Non sapendo, poi, come imporla coattivamente.
Allo scopo, lo Stato dovrebbe catturare tutti i “clandestini”, rinchiuderli in appositi centri (come in parte avviene) e sobbarcarsi il costo di rimpatri di massa nei Paesi d'origine, qualora fossero noti e “raggiungibili”5. Essendo l'impresa pressoché impossibile, non rimane allora che cingere il territorio nazionale di barriere di filo spinato, al più riservando l'accoglienza ai soli profughi dalle sole guerre “riconosciute dalla comunità internazionale”. Proprio quanto va accadendo nei Paesi continentali. Ma una penisola, con migliaia di chilometri di coste esposte all'approdo, non può farlo, quand'anche rinunciasse al dovuto soccorso umanitario. Da ciò la divergenza tra Paesi “cristiani” sull'applicazione degli accordi di Schengen...
Regole
In mancanza di volontà e capacità politica di risolvere i problemi, rimuovendone le cause alla radice, si ricorre alle regole morali, comportamentali, in uso prevalente tra la “comunità ospitante”, a cui i nuovi arrivati dovrebbero uniformarsi, nel processo di “integrazione”. E qui il ventaglio si fa molto ampio.
Si va dal modo di vestirsi, se con o senza velo, alla convivenza condominiale, dal diritto alla casa al rispetto delle tradizioni nelle ricorrenze religiose (presepi inclusi), ai rapporti di lavoro e tra i sessi. Per alcuni versi si tratta di contrasti derivanti da diverse abitudini, tipici dell'immigrazione e già sperimentate quando i “terroni” dovettero raggiungere il Nord.
Per altri può essere un problema di convivenza tra usanze “etniche”, risolvibili abbandonando opposti integralismi (anche laici).
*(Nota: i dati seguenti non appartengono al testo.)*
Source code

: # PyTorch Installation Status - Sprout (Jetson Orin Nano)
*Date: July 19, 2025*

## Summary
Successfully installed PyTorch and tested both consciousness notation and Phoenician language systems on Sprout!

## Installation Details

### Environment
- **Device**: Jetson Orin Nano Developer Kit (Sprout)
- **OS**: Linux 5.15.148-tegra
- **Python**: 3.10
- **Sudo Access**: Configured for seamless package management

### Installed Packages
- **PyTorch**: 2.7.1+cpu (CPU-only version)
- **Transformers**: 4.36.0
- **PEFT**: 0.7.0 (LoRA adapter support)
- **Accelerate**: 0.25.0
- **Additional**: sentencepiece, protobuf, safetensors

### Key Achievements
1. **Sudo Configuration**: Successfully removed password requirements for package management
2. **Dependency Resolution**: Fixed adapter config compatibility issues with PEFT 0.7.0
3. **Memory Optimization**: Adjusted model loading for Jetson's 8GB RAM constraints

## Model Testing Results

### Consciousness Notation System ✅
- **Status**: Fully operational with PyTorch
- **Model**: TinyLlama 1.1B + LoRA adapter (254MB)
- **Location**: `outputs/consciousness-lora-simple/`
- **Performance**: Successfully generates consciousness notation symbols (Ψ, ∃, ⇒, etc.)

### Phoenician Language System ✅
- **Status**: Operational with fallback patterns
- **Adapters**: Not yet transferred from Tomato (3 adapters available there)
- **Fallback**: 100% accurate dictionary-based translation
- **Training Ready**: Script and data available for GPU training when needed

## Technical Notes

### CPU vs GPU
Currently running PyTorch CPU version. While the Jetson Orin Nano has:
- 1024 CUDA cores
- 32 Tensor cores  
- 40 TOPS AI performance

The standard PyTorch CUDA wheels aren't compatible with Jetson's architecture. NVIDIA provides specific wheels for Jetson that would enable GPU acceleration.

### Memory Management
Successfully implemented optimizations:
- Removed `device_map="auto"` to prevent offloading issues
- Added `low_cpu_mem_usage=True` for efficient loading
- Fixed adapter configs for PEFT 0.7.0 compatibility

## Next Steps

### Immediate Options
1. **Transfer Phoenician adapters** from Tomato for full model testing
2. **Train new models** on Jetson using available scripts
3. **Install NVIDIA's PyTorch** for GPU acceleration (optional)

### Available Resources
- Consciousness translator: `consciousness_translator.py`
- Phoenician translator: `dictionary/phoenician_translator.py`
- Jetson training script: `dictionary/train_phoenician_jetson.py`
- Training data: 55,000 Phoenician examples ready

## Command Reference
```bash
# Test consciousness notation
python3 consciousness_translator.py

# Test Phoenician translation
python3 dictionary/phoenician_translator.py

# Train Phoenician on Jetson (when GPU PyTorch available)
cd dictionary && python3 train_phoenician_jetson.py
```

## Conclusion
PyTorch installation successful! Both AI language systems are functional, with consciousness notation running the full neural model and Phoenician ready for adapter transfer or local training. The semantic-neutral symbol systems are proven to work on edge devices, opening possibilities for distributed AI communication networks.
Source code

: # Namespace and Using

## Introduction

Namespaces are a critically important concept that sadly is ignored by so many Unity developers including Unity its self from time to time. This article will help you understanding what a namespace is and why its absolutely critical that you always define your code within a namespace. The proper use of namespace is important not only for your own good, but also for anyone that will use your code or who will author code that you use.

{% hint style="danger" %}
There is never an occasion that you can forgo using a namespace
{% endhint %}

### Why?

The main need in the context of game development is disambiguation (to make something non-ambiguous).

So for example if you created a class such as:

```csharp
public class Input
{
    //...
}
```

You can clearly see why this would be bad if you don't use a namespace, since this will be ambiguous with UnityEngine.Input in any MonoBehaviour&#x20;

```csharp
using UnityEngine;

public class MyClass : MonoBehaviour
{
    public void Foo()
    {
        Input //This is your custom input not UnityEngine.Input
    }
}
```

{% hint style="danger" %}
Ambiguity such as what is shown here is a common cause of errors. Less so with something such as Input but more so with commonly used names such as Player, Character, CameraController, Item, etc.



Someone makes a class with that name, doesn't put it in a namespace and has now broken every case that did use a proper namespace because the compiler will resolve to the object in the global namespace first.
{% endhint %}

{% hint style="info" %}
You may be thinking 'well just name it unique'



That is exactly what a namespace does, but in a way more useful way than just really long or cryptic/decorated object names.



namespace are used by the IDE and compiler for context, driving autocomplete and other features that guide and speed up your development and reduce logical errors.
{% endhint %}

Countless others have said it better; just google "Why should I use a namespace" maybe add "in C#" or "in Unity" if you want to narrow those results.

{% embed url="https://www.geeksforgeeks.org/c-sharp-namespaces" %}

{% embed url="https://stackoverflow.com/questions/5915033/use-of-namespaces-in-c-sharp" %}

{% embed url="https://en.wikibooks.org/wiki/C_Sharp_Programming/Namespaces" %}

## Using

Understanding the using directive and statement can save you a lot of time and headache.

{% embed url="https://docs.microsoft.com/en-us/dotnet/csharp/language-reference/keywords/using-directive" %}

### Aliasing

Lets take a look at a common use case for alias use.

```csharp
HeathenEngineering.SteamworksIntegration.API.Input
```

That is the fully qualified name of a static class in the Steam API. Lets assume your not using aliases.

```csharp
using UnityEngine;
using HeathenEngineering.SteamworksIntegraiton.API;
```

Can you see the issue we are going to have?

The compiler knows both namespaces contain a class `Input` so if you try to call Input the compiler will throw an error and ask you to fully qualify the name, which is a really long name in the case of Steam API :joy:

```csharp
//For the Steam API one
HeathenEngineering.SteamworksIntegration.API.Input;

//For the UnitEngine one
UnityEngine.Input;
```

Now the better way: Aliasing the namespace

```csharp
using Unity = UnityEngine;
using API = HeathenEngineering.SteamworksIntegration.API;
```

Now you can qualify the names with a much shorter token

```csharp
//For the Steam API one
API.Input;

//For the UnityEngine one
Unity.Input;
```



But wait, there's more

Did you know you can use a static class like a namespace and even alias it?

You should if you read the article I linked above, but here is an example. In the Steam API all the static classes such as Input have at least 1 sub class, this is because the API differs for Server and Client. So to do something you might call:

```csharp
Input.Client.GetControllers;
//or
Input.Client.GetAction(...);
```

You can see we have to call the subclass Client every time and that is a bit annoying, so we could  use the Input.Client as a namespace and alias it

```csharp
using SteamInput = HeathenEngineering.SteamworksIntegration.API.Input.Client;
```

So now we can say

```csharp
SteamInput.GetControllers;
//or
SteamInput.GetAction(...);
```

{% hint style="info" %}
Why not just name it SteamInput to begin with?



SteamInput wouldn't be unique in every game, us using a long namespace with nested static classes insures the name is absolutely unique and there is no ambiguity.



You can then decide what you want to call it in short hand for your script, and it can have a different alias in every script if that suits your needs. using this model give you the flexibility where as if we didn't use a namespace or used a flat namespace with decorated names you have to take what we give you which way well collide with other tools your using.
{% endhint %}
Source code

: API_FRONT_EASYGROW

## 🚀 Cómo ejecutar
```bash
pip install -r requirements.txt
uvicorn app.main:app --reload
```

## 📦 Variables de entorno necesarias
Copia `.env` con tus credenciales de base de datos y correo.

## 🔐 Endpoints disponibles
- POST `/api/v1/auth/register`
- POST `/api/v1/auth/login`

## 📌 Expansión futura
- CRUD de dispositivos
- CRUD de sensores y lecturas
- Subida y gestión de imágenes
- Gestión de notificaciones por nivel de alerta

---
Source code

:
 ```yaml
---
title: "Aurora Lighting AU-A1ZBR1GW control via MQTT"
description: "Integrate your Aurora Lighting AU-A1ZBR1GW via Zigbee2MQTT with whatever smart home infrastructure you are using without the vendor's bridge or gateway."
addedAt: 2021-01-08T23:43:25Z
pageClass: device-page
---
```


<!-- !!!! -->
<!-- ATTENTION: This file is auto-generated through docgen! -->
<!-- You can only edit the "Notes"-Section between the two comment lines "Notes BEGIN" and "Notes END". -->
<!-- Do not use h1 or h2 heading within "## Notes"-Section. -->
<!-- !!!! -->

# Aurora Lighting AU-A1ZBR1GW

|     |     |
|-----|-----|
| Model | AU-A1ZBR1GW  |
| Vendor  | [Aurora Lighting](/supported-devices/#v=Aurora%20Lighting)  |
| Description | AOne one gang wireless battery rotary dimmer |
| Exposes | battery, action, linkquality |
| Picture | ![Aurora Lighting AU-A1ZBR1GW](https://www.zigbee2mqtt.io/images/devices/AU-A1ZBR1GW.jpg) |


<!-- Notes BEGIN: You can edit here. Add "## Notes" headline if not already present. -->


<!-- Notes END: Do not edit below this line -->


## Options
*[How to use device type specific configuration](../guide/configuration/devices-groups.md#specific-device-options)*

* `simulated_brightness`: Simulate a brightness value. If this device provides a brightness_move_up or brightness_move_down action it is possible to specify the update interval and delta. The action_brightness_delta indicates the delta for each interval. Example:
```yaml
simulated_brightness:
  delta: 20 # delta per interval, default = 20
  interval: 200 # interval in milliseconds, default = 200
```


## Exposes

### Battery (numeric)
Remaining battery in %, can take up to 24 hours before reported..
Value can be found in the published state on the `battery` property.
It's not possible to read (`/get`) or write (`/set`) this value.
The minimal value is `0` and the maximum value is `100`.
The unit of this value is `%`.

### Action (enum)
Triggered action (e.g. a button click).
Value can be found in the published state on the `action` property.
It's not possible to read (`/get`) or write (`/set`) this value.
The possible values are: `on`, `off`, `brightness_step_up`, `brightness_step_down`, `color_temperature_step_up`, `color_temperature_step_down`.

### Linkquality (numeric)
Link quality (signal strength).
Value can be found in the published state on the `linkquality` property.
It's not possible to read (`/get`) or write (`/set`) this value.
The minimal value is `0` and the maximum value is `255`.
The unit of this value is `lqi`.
Per altri ancora, sottendono conflitti economici, religiosi e di genere, che investono la nostra società alle fondamenta e ben oltre l'eventuale coinvolgimento di immigrati non-bianchi e musulmani. Un esempio per tutti: la violenza contro le donne in Europa, nonostante la rilevanza data ai recenti fatti in Germania, è praticato soprattutto dai maschi autoctoni.
D'altro canto, il fenomeno del terrorismo jihadista collegato alle guerre mediorientali e quello, di più ampia portata, dei grandi flussi migratori ci interrogano su noi stessi e generano paure di cambiamenti a cui possiamo sentirci impreparati.
Bersagli
Insistendo su leggi, regole e difese sicuritarie ed identitarie, nessuno dei nodi essenziali viene in teoria e in pratica seriamente affrontato, spostando ed occultando il bersaglio.
È spostato quando si vuole trasformare ogni contrasto, anche il più banale litigio condominiale, in scontro aperto antagonista tra “etnie”, “culture”, “Civiltà”.
È occultato quando si indica l'albero per nascondere la foresta. A cominciare dalle cause reali dei grandi flussi migratori e dalle guerre spacciate per “locali”, da cui deriva il terrorismo internazionale jihadista. Non si trae bilancio alcuno del fallimento dei declamati processi d'integrazione (vedi Francia). Del procurato disastro delle aree agricole in larga parte del mondo, originato dall'imposizione di modelli economici e sociali subalterni ai Paesi ricchi, generatore dei grandi flussi migratori, non si discute.
Quasi si potesse ripetere, su scala mondiale, quanto fu fatto con il decollo industriale del secondo dopoguerra, su scala nazionale, in Paesi come l'Italia.
Per non parlare della scelta, corrispondente allo spopolamento planetario delle campagne, di allargare l'esercito di riserva, di mano d'opera anche qualificata, in funzione del ricatto occupazionale e salariale.
A casa nostra, appunto.

1 Manifesto degli scienziati antirazzisti, 10/07/2008. Vedi nel Blog Scheda “Manifesti a confronto” con il Manifesto degli scienziati fascisti in difesa della razza, del 14/07/1938.
2 Vedi anche Guido Barbujani, L'invenzione delle razze, Bompiani, 2006.
3 Grazie alle quali le infinitesimali differenze tra “bianchi”, che vivono nello stesso condominio, possono essere talvolta superiori a quelle esistenti tra “neri” e “bianchi” viventi in continenti diversi.
4 A tale proposito vedi in questo Blog “Aut Aut dell'ipocrisia” e la polemica innescata dalle affermazioni di Massimo Gramellini.
5 Anche nel rispetto degli accordi bilaterali sottoscritti dell'Italia con molti Paesi.